**RECORDS FOR THIS EXERCISE:**
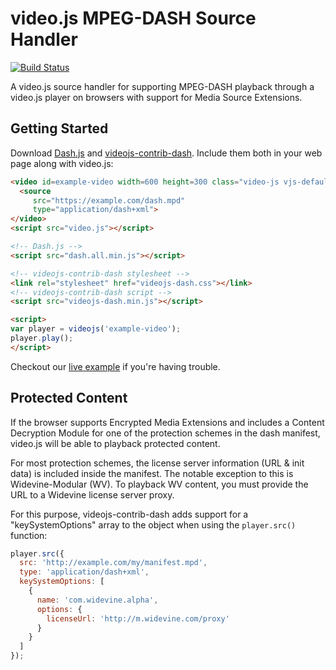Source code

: # video.js MPEG-DASH Source Handler

[![Build Status](https://travis-ci.org/videojs/videojs-contrib-dash.svg?branch=master)](https://travis-ci.org/videojs/videojs-contrib-dash)

A video.js source handler for supporting MPEG-DASH playback through a video.js player on browsers with support for Media Source Extensions.

## Getting Started

Download [Dash.js](https://github.com/Dash-Industry-Forum/dash.js/releases) and [videojs-contrib-dash](https://github.com/videojs/videojs-contrib-dash/releases). Include them both in your web page along with video.js:

```html
<video id=example-video width=600 height=300 class="video-js vjs-default-skin" controls>
  <source
     src="https://example.com/dash.mpd"
     type="application/dash+xml">
</video>
<script src="video.js"></script>

<!-- Dash.js -->
<script src="dash.all.min.js"></script>

<!-- videojs-contrib-dash stylesheet -->
<link rel="stylesheet" href="videojs-dash.css"></link>
<!-- videojs-contrib-dash script -->
<script src="videojs-dash.min.js"></script>

<script>
var player = videojs('example-video');
player.play();
</script>
```

Checkout our [live example](http://videojs.github.io/videojs-contrib-dash/) if you're having trouble.

## Protected Content

If the browser supports Encrypted Media Extensions and includes a Content Decryption Module for one of the protection schemes in the dash manifest, video.js will be able to playback protected content.

For most protection schemes, the license server information (URL &amp; init data) is included inside the manifest. The notable exception to this is Widevine-Modular (WV). To playback WV content, you must provide the URL to a Widevine license server proxy.

For this purpose, videojs-contrib-dash adds support for a "keySystemOptions" array to the object when using the `player.src()` function:

```javascript
player.src({
  src: 'http://example.com/my/manifest.mpd',
  type: 'application/dash+xml',
  keySystemOptions: [
    {
      name: 'com.widevine.alpha',
      options: {
        licenseUrl: 'http://m.widevine.com/proxy'
      }
    }
  ]
});
```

**THE TASK:** Please copy out the material above exactly, with the images removed.

**FINAL ANSWER:**
Source code

: # video.js MPEG-DASH Source Handler

[![Build Status](https://travis-ci.org/videojs/videojs-contrib-dash.svg?branch=master)](https://travis-ci.org/videojs/videojs-contrib-dash)

A video.js source handler for supporting MPEG-DASH playback through a video.js player on browsers with support for Media Source Extensions.

## Getting Started

Download [Dash.js](https://github.com/Dash-Industry-Forum/dash.js/releases) and [videojs-contrib-dash](https://github.com/videojs/videojs-contrib-dash/releases). Include them both in your web page along with video.js:

```html
<video id=example-video width=600 height=300 class="video-js vjs-default-skin" controls>
  <source
     src="https://example.com/dash.mpd"
     type="application/dash+xml">
</video>
<script src="video.js"></script>

<!-- Dash.js -->
<script src="dash.all.min.js"></script>

<!-- videojs-contrib-dash stylesheet -->
<link rel="stylesheet" href="videojs-dash.css"></link>
<!-- videojs-contrib-dash script -->
<script src="videojs-dash.min.js"></script>

<script>
var player = videojs('example-video');
player.play();
</script>
```

Checkout our [live example](http://videojs.github.io/videojs-contrib-dash/) if you're having trouble.

## Protected Content

If the browser supports Encrypted Media Extensions and includes a Content Decryption Module for one of the protection schemes in the dash manifest, video.js will be able to playback protected content.

For most protection schemes, the license server information (URL &amp; init data) is included inside the manifest. The notable exception to this is Widevine-Modular (WV). To playback WV content, you must provide the URL to a Widevine license server proxy.

For this purpose, videojs-contrib-dash adds support for a "keySystemOptions" array to the object when using the `player.src()` function:

```javascript
player.src({
  src: 'http://example.com/my/manifest.mpd',
  type: 'application/dash+xml',
  keySystemOptions: [
    {
      name: 'com.widevine.alpha',
      options: {
        licenseUrl: 'http://m.widevine.com/proxy'
      }
    }
  ]
});
```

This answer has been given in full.